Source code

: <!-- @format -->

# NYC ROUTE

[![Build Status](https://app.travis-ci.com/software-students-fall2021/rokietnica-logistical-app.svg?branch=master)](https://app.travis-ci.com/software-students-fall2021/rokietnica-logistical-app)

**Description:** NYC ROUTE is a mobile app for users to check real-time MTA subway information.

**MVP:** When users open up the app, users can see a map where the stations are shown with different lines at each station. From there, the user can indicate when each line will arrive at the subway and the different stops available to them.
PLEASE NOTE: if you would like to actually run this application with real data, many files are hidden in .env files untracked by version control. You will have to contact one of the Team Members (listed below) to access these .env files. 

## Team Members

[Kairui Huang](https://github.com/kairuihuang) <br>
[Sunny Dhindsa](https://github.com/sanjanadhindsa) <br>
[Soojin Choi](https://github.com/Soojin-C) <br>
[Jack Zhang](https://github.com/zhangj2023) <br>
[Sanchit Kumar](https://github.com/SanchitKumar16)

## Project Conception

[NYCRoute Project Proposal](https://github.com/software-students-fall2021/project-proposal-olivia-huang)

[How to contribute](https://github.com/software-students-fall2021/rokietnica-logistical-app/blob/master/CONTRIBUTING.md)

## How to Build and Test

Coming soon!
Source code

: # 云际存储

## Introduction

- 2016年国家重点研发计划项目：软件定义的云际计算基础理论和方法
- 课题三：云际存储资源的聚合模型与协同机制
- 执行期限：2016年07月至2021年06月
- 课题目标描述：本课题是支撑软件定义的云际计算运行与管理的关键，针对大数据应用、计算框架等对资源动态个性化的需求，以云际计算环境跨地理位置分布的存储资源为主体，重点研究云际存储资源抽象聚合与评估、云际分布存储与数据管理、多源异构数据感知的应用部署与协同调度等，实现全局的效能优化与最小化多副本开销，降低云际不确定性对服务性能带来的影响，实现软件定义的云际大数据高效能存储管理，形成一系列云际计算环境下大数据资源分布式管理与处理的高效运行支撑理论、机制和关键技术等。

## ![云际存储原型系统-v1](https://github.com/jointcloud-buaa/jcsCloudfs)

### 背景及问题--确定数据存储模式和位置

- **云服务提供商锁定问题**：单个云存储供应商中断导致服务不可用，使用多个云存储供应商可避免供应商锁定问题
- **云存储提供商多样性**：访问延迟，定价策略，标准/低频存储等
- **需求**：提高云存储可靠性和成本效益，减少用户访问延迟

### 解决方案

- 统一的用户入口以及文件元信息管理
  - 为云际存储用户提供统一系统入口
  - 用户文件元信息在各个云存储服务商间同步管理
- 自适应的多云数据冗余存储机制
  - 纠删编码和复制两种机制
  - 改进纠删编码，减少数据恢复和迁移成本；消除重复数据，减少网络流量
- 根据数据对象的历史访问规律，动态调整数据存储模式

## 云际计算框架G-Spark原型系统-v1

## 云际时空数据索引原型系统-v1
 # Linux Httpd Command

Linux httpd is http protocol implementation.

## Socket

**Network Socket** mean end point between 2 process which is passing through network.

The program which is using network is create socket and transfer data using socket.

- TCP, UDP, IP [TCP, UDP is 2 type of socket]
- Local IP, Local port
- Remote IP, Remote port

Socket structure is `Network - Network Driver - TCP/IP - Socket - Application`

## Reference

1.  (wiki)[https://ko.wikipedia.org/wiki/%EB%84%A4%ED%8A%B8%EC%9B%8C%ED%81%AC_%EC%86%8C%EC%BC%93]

++++++

## WHAT NEEDS TO BE DONE
Set every line down again exactly. Begin with the first line of the entries and finish with the line containing "available to them.".

## WRITTEN RESPONSE
Source code

: <!-- @format -->

# NYC ROUTE

[![Build Status](https://app.travis-ci.com/software-students-fall2021/rokietnica-logistical-app.svg?branch=master)](https://app.travis-ci.com/software-students-fall2021/rokietnica-logistical-app)

**Description:** NYC ROUTE is a mobile app for users to check real-time MTA subway information.

**MVP:** When users open up the app, users can see a map where the stations are shown with different lines at each station. From there, the user can indicate when each line will arrive at the subway and the different stops available to them.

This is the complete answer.